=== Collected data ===
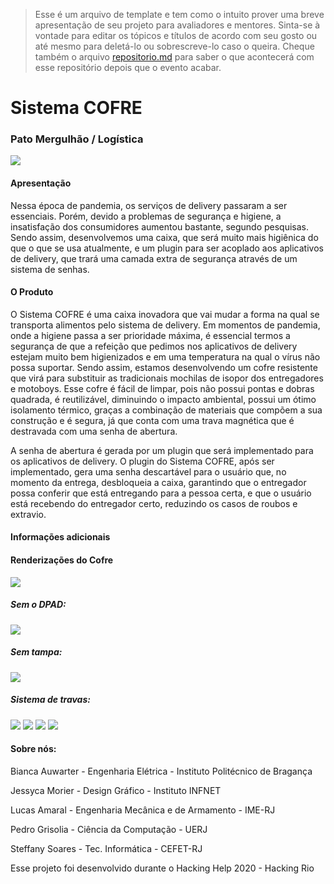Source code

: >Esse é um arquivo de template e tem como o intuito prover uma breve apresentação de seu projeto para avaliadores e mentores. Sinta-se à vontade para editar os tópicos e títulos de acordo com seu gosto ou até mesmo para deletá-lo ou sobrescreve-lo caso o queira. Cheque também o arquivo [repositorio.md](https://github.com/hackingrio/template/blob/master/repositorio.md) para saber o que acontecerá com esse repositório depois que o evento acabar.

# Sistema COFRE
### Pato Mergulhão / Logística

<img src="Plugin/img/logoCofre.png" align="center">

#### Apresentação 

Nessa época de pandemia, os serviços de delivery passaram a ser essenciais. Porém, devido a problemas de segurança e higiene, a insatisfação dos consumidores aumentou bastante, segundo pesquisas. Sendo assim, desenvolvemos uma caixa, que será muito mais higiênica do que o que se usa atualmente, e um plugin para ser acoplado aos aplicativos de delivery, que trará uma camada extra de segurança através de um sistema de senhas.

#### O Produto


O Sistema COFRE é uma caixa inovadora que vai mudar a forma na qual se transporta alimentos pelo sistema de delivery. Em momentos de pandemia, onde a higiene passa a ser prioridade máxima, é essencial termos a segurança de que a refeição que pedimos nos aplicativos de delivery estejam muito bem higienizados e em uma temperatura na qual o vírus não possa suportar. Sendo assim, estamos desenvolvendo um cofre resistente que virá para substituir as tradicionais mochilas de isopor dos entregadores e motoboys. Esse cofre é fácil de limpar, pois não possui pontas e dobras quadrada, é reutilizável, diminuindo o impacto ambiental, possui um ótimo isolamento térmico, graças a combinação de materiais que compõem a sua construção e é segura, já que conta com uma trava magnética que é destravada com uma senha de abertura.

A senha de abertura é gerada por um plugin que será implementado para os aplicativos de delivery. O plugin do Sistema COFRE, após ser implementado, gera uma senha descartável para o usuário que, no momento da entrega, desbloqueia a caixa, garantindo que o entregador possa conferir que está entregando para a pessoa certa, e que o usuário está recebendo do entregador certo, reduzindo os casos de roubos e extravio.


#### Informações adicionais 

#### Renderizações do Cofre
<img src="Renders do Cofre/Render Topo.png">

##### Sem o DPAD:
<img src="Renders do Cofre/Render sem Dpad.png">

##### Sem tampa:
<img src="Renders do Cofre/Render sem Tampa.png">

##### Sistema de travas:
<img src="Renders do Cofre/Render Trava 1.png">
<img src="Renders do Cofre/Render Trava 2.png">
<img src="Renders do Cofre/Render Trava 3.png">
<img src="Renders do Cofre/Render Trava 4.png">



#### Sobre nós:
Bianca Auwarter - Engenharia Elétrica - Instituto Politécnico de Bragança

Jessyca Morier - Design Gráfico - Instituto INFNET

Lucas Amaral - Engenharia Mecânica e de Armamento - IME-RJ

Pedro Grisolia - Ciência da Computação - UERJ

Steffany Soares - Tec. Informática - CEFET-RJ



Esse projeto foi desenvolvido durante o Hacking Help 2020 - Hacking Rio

=== Work instruction ===
Both end lines included, restate word for word the lines above from the line with "##### Sistema de" to the line with "Steffany Soares - Tec. Informática - CEFET-RJ", and nothing else.

=== Response to this exercise ===
##### Sistema de travas:
<img src="Renders do Cofre/Render Trava 1.png">
<img src="Renders do Cofre/Render Trava 2.png">
<img src="Renders do Cofre/Render Trava 3.png">
<img src="Renders do Cofre/Render Trava 4.png">



#### Sobre nós:
Bianca Auwarter - Engenharia Elétrica - Instituto Politécnico de Bragança

Jessyca Morier - Design Gráfico - Instituto INFNET

Lucas Amaral - Engenharia Mecânica e de Armamento - IME-RJ

Pedro Grisolia - Ciência da Computação - UERJ

Steffany Soares - Tec. Informática - CEFET-RJ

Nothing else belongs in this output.